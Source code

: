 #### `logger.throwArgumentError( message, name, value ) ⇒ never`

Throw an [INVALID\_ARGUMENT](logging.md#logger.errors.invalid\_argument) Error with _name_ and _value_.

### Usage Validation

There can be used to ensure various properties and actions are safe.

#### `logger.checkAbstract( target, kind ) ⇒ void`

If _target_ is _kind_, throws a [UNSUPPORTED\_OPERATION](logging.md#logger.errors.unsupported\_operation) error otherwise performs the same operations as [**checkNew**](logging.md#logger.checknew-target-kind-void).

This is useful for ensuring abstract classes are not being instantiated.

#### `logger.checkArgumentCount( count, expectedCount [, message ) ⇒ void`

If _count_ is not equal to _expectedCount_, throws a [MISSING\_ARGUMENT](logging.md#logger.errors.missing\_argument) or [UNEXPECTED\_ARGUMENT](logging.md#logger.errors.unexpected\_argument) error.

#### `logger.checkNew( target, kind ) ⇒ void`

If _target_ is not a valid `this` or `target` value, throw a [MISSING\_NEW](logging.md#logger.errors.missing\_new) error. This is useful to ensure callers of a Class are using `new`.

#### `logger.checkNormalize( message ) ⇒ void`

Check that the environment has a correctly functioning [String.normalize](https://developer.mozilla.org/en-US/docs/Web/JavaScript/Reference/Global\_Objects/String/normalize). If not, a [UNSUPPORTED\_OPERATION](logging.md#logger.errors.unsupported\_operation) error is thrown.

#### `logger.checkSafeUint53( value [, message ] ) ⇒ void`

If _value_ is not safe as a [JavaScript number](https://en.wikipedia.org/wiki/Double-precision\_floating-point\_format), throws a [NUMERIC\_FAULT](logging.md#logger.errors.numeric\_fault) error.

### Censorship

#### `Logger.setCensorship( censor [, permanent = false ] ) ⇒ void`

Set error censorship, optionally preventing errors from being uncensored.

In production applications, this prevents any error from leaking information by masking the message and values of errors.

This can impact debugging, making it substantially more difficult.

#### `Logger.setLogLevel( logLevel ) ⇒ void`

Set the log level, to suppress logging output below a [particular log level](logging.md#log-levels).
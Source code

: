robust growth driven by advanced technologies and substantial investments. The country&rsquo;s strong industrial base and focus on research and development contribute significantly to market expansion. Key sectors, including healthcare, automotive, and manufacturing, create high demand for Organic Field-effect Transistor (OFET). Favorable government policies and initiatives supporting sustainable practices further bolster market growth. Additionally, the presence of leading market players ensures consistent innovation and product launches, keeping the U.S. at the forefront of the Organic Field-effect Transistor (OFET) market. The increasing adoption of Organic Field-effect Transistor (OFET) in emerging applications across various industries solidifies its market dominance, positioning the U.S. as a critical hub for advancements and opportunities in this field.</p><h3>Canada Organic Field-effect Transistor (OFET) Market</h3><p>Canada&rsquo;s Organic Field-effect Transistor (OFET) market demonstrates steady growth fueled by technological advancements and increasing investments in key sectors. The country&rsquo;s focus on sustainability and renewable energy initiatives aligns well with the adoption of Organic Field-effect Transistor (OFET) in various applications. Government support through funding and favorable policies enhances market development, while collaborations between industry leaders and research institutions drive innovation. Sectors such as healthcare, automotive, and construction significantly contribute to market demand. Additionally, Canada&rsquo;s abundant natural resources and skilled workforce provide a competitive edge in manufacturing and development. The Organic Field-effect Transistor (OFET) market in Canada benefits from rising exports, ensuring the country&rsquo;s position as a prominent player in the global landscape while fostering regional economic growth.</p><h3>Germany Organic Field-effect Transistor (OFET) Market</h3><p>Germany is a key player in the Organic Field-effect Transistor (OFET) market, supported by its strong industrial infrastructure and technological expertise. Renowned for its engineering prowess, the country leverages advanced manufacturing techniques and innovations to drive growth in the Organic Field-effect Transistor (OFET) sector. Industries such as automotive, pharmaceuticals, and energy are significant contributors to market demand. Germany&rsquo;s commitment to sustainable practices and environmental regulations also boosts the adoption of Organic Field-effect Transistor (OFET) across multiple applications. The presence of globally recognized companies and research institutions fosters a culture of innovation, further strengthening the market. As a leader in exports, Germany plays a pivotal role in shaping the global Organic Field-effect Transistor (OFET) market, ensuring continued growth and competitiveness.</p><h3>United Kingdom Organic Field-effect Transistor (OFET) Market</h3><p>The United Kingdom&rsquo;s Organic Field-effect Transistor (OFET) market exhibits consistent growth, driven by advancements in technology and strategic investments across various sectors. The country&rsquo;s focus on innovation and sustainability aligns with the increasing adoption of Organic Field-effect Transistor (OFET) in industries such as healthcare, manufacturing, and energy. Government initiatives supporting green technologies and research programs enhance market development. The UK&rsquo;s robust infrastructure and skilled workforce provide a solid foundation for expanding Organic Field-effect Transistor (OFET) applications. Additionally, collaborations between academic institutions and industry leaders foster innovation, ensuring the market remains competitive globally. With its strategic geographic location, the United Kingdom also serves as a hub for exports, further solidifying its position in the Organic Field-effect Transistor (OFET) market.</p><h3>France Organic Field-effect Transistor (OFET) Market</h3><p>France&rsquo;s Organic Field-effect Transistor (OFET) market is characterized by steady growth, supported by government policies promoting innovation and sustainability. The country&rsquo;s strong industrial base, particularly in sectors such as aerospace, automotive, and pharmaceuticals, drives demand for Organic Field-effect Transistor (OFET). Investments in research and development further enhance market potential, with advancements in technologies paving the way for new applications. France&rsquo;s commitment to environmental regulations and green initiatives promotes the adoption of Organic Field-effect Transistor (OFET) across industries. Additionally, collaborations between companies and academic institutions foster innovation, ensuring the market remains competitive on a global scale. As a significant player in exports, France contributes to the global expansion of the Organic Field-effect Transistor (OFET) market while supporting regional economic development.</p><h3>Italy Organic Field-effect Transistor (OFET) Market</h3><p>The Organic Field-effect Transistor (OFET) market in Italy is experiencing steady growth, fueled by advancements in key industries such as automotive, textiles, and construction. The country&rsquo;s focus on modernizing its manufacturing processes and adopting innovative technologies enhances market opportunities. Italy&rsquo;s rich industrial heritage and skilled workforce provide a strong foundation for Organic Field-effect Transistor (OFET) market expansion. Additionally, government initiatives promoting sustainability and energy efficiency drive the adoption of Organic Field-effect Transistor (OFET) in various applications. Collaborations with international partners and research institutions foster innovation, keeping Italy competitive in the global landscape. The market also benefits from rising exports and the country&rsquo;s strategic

····················

ACTION ITEM
Wherever the string "message" shows up in a line of the records, count that line once. Report the total alone.

WRITTEN ANSWER
5